A Slow Burn
Smoldering coal seams threaten the Tsis tsis’tas
By Clarise Larson. This article was originally published as part of the University of Montana School of Journalism 2022 Native News Project, Connected By Change. Republished with permission.
The smoke steadily billowed from the ground ahead of Keene Bends, who walked toward the large gash ripped into the side of a hill. He walked to its edge but took a step back after looking down into the blackened cracks oozing smoke.
“Don’t get too close,” Bends said, still eyeing one of the cracks, squinting to see how deep it went beyond the dozen feet visible. “You can feel it in your boots.” Indeed, the heat seeped through boot soles like warm sand on bare toes. It was a comfort against the cold chill of spring, but the smell of the sulfur brought reality back.
“This has been burning long before me, and I’m sure it will burn long after I leave,” Bends said
The small section of the valley on which the coal seam has burned for years is a part of the thousands of acres Bends ranches on. The land is just starting to show signs of life after a wildfire last August turned it into a landscape of blackened earth.
It’s the first time Bends has come close enough to look down the seams he wished weren’t there. He was curious, but there was caution in the way he stepped. The land that has been eroded by the tennis-court-sized seam is unstable. Surrounding it are smaller cracks full of heat too hot to hold your hand over it for more than a few seconds.
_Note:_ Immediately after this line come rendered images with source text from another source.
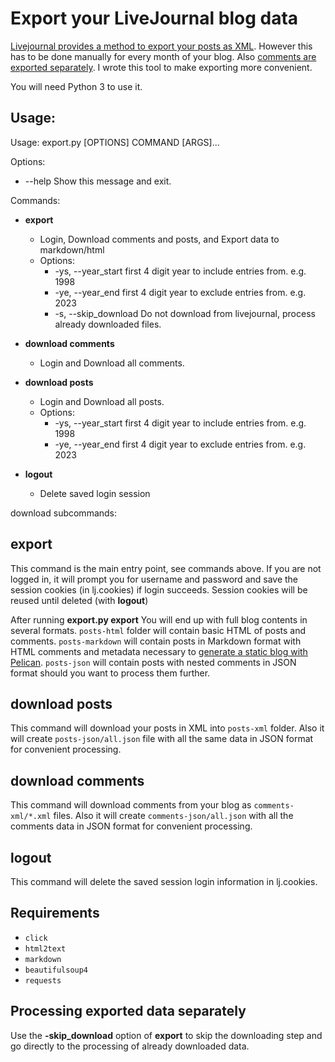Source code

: # Export your LiveJournal blog data

[Livejournal provides a method to export your posts as 
XML](http://www.livejournal.com/export.bml). However 
this has to be done manually for every month of your blog. 
Also [comments are exported separately](http://www.livejournal.com/developer/exporting.bml).
I wrote this tool to make exporting more convenient.

You will need Python 3 to use it.

## Usage:

Usage: export.py [OPTIONS] COMMAND [ARGS]...

Options:
+    --help  Show this message and exit.

Commands:
+ **export**    
  + Login, Download comments and posts, and Export data to markdown/html
  + Options:   
    + -ys, --year_start first 4 digit year to include entries from. e.g.
                             1998
    + -ye, --year_end   first 4 digit year to exclude entries from. e.g.
                             2023
    + -s, --skip_download        Do not download from livejournal, process already
                             downloaded files.
+ **download comments**
  + Login and Download all comments.
+ **download posts**
  + Login and Download all posts. 
  + Options:   
    + -ys, --year_start first 4 digit year to include entries from. e.g.
                             1998
    + -ye, --year_end   first 4 digit year to exclude entries from. e.g. 2023

+ **logout** 
  + Delete saved login session

download subcommands:


## export

This command is the main entry point, see commands above. If you are not logged in, 
it will prompt you for username and password and save the session cookies (in lj.cookies) if
login succeeds. Session cookies will be reused until deleted (with **logout**)

After running **export.py export** You will end up with full blog contents in several 
formats. `posts-html` folder will contain basic HTML
of posts and comments. `posts-markdown` will contain
posts in Markdown format with HTML comments and metadata 
necessary to [generate a static blog with Pelican](http://docs.getpelican.com/).
`posts-json` will contain posts with nested comments 
in JSON format should you want to process them further.

## download posts

This command will download your posts in XML into `posts-xml` 
folder. Also it will create `posts-json/all.json` file with all 
the same data in JSON format for convenient processing.

## download comments

This command will download comments from your blog as `comments-xml/*.xml`
files. Also it will create `comments-json/all.json` with all the 
comments data in JSON format for convenient processing.

## logout

This command will delete the saved session login information in lj.cookies.

## Requirements

* `click`
* `html2text`
* `markdown`
* `beautifulsoup4`
* `requests`

## Processing exported data separately

Use the **-skip_download** option of **export** to skip the downloading step and go
directly to the processing of already downloaded data.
Coal, like the seam residing on the land Bends ranches, is no anomaly on the Northern Cheyenne Indian Reservation. In fact, coal is abundant — but as climate change exacerbates wildfire conditions, the coal begins to ignite, and in turn, begins a growing cycle of wildfires threatening the reservation.
“It’s a reality of being from the Northern Cheyenne reservation — fire is just something you live with here,” Bends said.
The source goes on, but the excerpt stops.